(Dataset entries)
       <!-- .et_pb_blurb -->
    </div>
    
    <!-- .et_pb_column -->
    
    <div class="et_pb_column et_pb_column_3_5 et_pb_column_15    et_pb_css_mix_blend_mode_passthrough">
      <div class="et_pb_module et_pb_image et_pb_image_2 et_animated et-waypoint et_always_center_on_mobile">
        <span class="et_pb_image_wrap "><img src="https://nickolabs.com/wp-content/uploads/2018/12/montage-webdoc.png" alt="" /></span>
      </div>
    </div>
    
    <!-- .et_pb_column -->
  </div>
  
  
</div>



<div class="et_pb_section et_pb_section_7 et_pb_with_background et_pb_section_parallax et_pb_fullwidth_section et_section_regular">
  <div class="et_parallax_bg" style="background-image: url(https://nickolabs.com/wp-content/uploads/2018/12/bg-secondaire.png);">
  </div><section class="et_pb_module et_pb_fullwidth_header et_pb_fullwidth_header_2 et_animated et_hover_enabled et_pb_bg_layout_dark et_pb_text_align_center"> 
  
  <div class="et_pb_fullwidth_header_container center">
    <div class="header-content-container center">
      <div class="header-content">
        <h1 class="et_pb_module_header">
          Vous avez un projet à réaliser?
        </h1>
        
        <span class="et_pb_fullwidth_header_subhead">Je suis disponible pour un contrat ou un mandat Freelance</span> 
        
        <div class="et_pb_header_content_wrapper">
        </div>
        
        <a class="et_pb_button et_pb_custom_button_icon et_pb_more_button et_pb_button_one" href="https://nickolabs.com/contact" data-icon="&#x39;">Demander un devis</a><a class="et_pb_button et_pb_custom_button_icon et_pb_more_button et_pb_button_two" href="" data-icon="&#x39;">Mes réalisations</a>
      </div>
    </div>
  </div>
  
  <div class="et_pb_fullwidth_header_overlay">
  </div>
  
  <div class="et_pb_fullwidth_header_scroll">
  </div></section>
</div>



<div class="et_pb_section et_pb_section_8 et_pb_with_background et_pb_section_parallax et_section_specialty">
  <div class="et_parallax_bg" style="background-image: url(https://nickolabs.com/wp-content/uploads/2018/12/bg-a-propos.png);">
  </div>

■ Task objective ■
Both end lines included, restate word for word the lines above from the line with "un mandat Freelance</span>" to the line with "et_pb_section_8 et_pb_with_background et_pb_section_parallax", and nothing else.

■ Solution to this task ■
        <span class="et_pb_fullwidth_header_subhead">Je suis disponible pour un contrat ou un mandat Freelance</span> 
        
        <div class="et_pb_header_content_wrapper">
        </div>
        
        <a class="et_pb_button et_pb_custom_button_icon et_pb_more_button et_pb_button_one" href="https://nickolabs.com/contact" data-icon="&#x39;">Demander un devis</a><a class="et_pb_button et_pb_custom_button_icon et_pb_more_button et_pb_button_two" href="" data-icon="&#x39;">Mes réalisations</a>
      </div>
    </div>
  </div>
  
  <div class="et_pb_fullwidth_header_overlay">
  </div>
  
  <div class="et_pb_fullwidth_header_scroll">
  </div></section>
</div>



<div class="et_pb_section et_pb_section_8 et_pb_with_background et_pb_section_parallax et_section_specialty">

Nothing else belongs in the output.